_WHAT THE TASK ASKS_
Report every line of the data where the string "dtab" appears.

[Document images with source code]

Segment Open

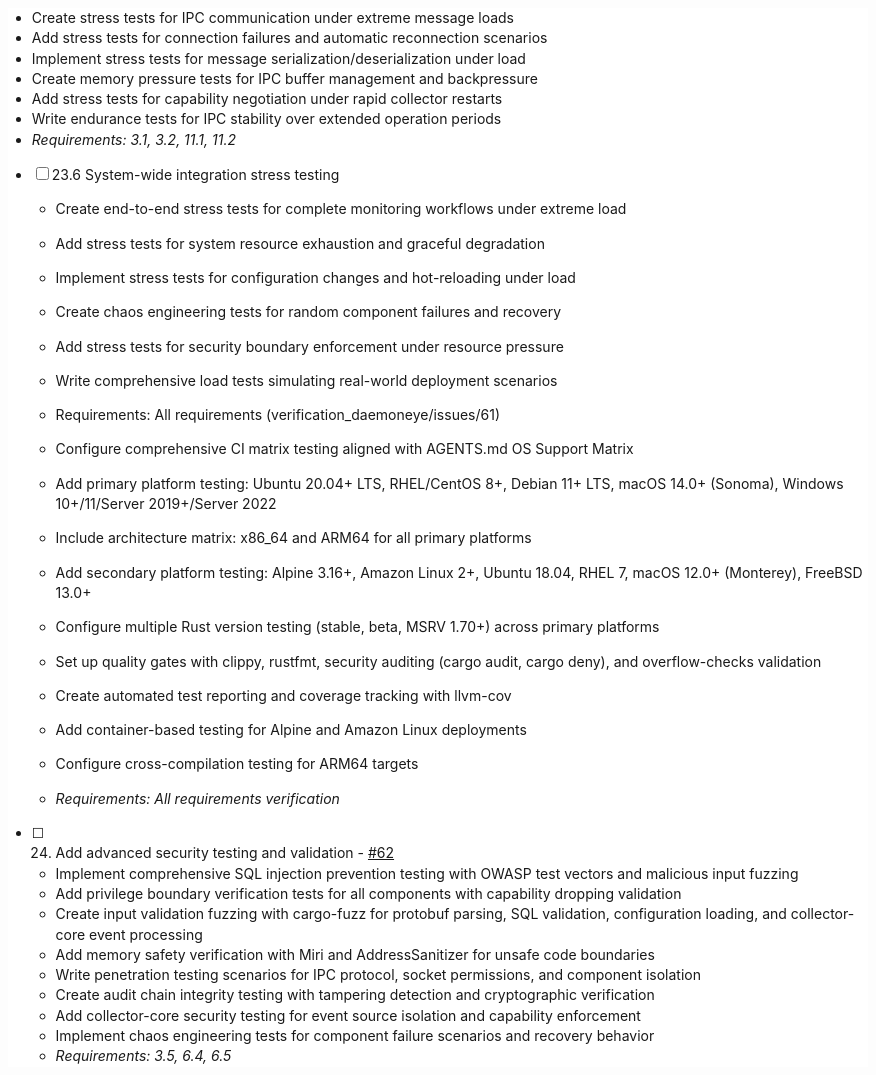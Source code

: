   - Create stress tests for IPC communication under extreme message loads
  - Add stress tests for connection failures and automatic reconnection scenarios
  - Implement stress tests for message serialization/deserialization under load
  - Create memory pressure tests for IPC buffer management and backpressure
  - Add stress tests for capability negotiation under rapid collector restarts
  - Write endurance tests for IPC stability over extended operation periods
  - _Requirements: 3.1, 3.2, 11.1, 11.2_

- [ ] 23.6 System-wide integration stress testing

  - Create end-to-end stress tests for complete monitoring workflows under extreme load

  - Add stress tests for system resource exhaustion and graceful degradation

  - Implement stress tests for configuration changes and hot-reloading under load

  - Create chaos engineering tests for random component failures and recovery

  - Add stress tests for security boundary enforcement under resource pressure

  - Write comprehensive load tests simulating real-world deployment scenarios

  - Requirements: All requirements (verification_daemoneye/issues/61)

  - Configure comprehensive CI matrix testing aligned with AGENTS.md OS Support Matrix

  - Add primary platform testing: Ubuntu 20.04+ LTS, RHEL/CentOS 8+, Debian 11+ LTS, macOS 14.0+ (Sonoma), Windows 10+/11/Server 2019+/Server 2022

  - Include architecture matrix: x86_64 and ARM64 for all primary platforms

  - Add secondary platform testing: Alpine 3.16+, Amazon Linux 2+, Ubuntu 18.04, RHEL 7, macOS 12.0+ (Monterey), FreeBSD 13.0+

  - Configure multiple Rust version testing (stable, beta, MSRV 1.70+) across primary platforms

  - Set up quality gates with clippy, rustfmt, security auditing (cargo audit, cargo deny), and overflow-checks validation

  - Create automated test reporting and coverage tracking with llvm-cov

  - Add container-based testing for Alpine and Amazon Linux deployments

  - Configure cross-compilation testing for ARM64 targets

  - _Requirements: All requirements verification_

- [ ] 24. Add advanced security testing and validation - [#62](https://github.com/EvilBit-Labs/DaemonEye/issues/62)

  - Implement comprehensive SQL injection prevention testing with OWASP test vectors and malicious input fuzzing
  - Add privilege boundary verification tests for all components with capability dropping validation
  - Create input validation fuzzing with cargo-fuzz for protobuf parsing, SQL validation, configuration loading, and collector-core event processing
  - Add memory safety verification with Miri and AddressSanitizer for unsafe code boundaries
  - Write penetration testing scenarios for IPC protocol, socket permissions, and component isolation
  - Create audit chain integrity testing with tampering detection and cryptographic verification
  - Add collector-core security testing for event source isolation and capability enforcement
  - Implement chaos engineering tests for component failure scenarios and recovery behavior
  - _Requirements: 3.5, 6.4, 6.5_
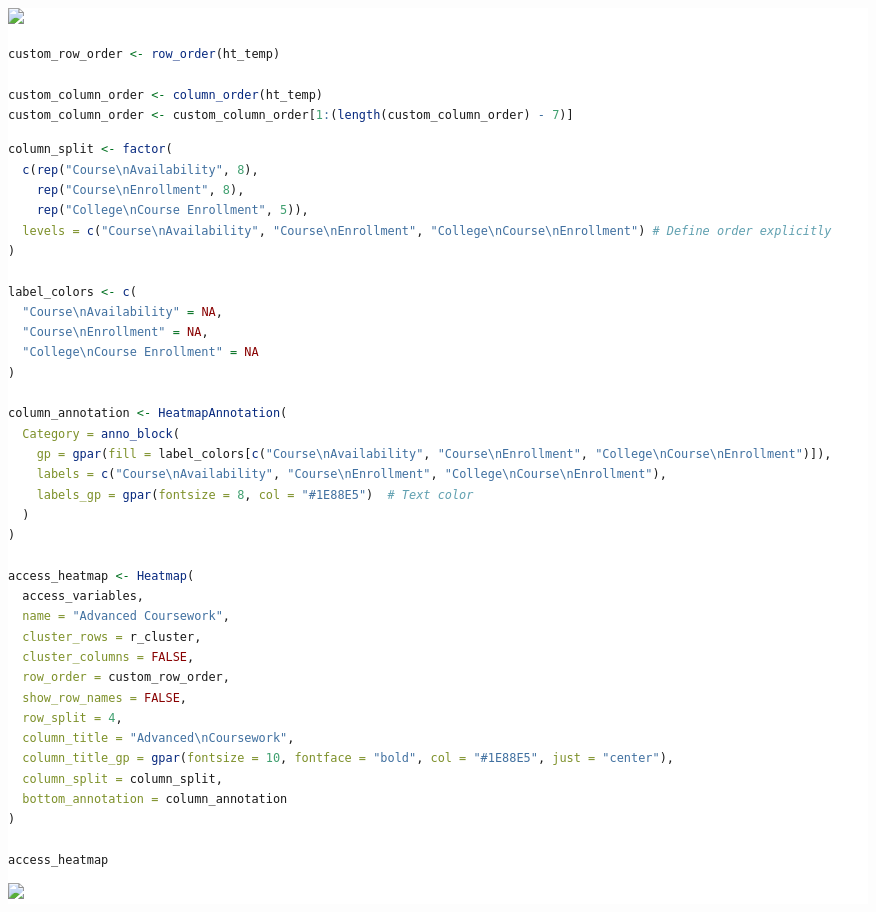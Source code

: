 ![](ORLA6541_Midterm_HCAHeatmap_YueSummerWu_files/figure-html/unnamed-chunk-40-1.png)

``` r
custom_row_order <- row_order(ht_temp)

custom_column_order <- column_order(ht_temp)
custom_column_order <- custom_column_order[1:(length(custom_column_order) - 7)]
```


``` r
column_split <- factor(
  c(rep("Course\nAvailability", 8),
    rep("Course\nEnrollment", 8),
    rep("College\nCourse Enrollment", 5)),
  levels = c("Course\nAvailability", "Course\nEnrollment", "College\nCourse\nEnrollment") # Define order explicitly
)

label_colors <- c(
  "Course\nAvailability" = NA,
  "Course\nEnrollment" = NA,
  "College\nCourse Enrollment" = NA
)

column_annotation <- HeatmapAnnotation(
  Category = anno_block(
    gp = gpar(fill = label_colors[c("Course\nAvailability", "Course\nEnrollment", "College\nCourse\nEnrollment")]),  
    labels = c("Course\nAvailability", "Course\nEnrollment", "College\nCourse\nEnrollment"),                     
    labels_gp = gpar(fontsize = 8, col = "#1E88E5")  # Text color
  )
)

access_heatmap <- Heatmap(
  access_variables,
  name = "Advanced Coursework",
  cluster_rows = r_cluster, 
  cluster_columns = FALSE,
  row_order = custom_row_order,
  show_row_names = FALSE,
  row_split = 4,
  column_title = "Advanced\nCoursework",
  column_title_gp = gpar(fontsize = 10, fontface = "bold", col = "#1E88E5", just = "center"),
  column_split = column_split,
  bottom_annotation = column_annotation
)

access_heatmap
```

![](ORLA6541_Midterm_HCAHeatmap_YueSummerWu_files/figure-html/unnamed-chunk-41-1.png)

Segment Closed
Segment Open

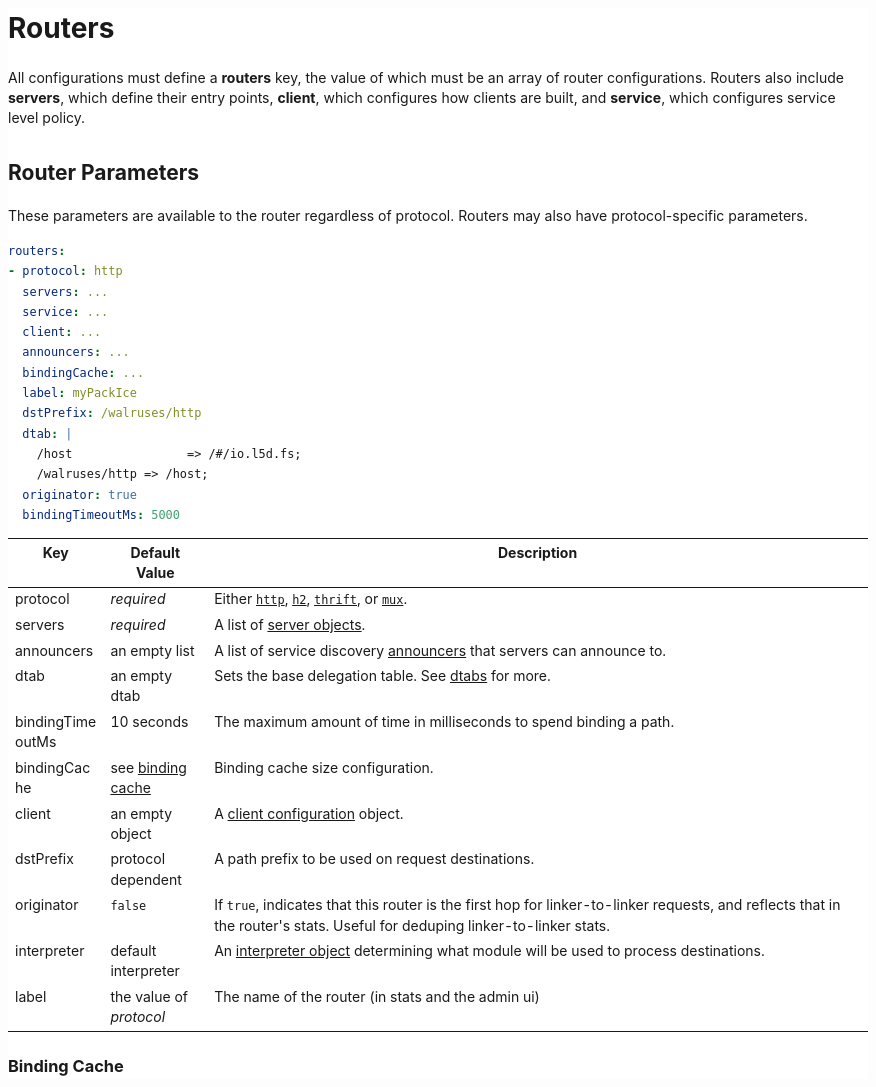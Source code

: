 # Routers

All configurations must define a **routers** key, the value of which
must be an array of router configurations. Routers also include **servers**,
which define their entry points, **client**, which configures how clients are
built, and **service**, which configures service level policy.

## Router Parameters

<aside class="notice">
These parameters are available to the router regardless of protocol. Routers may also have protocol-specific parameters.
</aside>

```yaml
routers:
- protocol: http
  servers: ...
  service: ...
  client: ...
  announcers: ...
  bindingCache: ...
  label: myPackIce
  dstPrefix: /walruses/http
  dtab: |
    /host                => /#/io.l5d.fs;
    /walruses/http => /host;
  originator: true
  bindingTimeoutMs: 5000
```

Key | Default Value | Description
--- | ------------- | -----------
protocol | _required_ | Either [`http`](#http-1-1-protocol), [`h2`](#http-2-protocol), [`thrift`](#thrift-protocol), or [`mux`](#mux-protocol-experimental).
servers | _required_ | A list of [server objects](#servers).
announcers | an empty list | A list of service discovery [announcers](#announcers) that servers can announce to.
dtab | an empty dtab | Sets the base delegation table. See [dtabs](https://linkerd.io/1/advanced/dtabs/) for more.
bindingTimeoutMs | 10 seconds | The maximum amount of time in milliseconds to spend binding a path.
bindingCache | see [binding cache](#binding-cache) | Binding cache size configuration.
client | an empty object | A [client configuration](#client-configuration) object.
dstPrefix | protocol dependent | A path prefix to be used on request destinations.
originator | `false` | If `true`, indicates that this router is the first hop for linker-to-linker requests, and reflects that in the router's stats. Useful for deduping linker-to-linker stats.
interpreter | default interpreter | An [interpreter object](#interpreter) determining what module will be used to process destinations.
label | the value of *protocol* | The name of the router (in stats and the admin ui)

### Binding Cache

Segment Closed

_TASK OUTPUT_
  dtab: |
dtab | an empty dtab | Sets the base delegation table. See [dtabs](https://linkerd.io/1/advanced/dtabs/) for more.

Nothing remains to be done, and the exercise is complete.